**Task to carry out:** The line containing "## Example Case" marks where to begin. Write out that line and every line after it exactly, through the last line below.

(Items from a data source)
********************

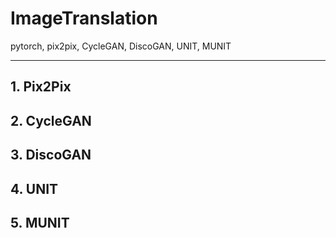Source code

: # ImageTranslation
pytorch, pix2pix, CycleGAN, DiscoGAN, UNIT, MUNIT

---
## 1. Pix2Pix

## 2. CycleGAN

## 3. DiscoGAN

## 4. UNIT

## 5. MUNIT
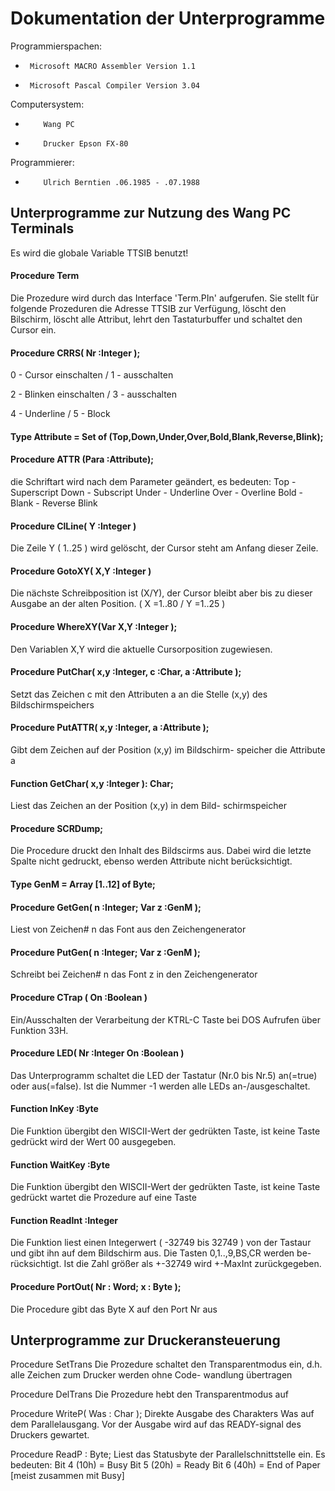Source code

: # Dokumentation der Unterprogramme

Programmierspachen:

-      Microsoft MACRO Assembler Version 1.1
-      Microsoft Pascal Compiler Version 3.04

Computersystem:

-         Wang PC
-         Drucker Epson FX-80

Programmierer:

-         Ulrich Berntien .06.1985 - .07.1988


##      Unterprogramme zur Nutzung des Wang PC Terminals

Es wird die globale Variable TTSIB benutzt!

#### Procedure Term

   Die Prozedure wird durch das Interface 'Term.PIn' aufgerufen.
   Sie stellt für folgende Prozeduren die Adresse TTSIB zur Verfügung,
   löscht den Bilschirm, löscht alle Attribut, lehrt den Tastaturbuffer
   und schaltet den Cursor ein.

#### Procedure CRRS( Nr :Integer );

   0 - Cursor einschalten  / 1 - ausschalten

   2 - Blinken einschalten / 3 - ausschalten

   4 - Underline           / 5 - Block


#### Type Attribute = Set of (Top,Down,Under,Over,Bold,Blank,Reverse,Blink);

#### Procedure ATTR (Para :Attribute);

   die Schriftart wird nach dem Parameter geändert, es bedeuten:
   Top   - Superscript          Down  - Subscript
   Under - Underline            Over  - Overline
   Bold  -                      Blank -
   Reverse                      Blink

#### Procedure ClLine( Y :Integer )

   Die Zeile Y ( 1..25 ) wird gelöscht, der Cursor steht am Anfang
   dieser Zeile.

#### Procedure GotoXY( X,Y :Integer )

   Die nächste Schreibposition ist (X/Y), der Cursor bleibt aber bis zu
   dieser Ausgabe an der alten Position. ( X =1..80 / Y =1..25 )

#### Procedure WhereXY(Var X,Y :Integer );

   Den Variablen X,Y wird die aktuelle Cursorposition zugewiesen.

#### Procedure PutChar( x,y :Integer, c :Char, a :Attribute );

   Setzt das Zeichen c mit den Attributen a an die Stelle
   (x,y) des Bildschirmspeichers

#### Procedure PutATTR( x,y :Integer, a :Attribute );

   Gibt dem Zeichen auf der Position (x,y) im Bildschirm-
   speicher die Attribute a

#### Function GetChar( x,y :Integer ): Char;

   Liest das Zeichen an der Position (x,y) in dem Bild-
   schirmspeicher

#### Procedure SCRDump;

   Die Procedure druckt den Inhalt des Bildscirms aus. Dabei wird die letzte
   Spalte nicht gedruckt, ebenso werden Attribute nicht berücksichtigt.

#### Type GenM = Array [1..12] of Byte;

#### Procedure GetGen( n :Integer; Var z :GenM );

  Liest von Zeichen# n das Font aus den Zeichengenerator

#### Procedure PutGen( n :Integer; Var z :GenM );

  Schreibt bei Zeichen# n das Font z in den Zeichengenerator

#### Procedure CTrap ( On :Boolean )

   Ein/Ausschalten der Verarbeitung der KTRL-C Taste bei DOS Aufrufen
   über Funktion 33H.

#### Procedure LED( Nr :Integer On :Boolean )

   Das Unterprogramm schaltet die LED der Tastatur (Nr.0 bis Nr.5) an(=true)
   oder aus(=false). Ist die Nummer -1 werden alle LEDs an-/ausgeschaltet.

#### Function InKey :Byte

   Die Funktion übergibt den WISCII-Wert der gedrükten Taste, ist keine
   Taste gedrückt wird der Wert 00 ausgegeben.

#### Function WaitKey :Byte

   Die Funktion übergibt den WISCII-Wert der gedrükten Taste, ist keine
   Taste gedrückt wartet die Prozedure auf eine Taste

#### Function ReadInt :Integer

   Die Funktion liest einen Integerwert ( -32749 bis 32749 ) von der Tastaur
   und gibt ihn auf dem Bildschirm aus. Die Tasten 0,1..,9,BS,CR werden be-
   rücksichtigt. Ist die Zahl größer als +-32749 wird +-MaxInt zurückgegeben.

#### Procedure PortOut( Nr : Word; x : Byte );

   Die Procedure gibt das Byte X auf den Port Nr aus


##    Unterprogramme zur Druckeransteuerung


Procedure SetTrans
   Die Prozedure schaltet den Transparentmodus ein,
   d.h. alle Zeichen zum Drucker werden ohne Code-
   wandlung übertragen

Procedure DelTrans
   Die Prozedure hebt den Transparentmodus auf

Procedure WriteP( Was : Char );
   Direkte Ausgabe des Charakters Was auf dem Parallelausgang. Vor der Ausgabe
   wird auf das READY-signal des Druckers gewartet.

Procedure ReadP : Byte;
   Liest das Statusbyte der Parallelschnittstelle ein. Es bedeuten:
   Bit 4 (10h) = Busy
   Bit 5 (20h) = Ready
   Bit 6 (40h) = End of Paper [meist zusammen mit Busy]



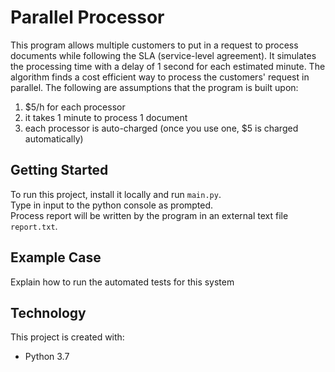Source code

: 
# Parallel Processor

This program allows multiple customers to put in a request to process documents while following the SLA (service-level agreement). It simulates the processing time with a delay of 1 second for each estimated minute. The algorithm finds a cost efficient way to process the customers' request in parallel. The following are assumptions that the program is built upon:
1) $5/h for each processor
2) it takes 1 minute to process 1 document
3) each processor is auto-charged (once you use one, $5 is charged automatically)

## Getting Started

To run this project, install it locally and run `main.py`. <br />
Type in input to the python console as prompted. <br />
Process report will be written by the program in an external text file `report.txt`.

## Example Case

Explain how to run the automated tests for this system


## Technology

This project is created with:
 * Python 3.7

********************

**Solution for this problem:**
## Example Case

Explain how to run the automated tests for this system


## Technology

This project is created with:
 * Python 3.7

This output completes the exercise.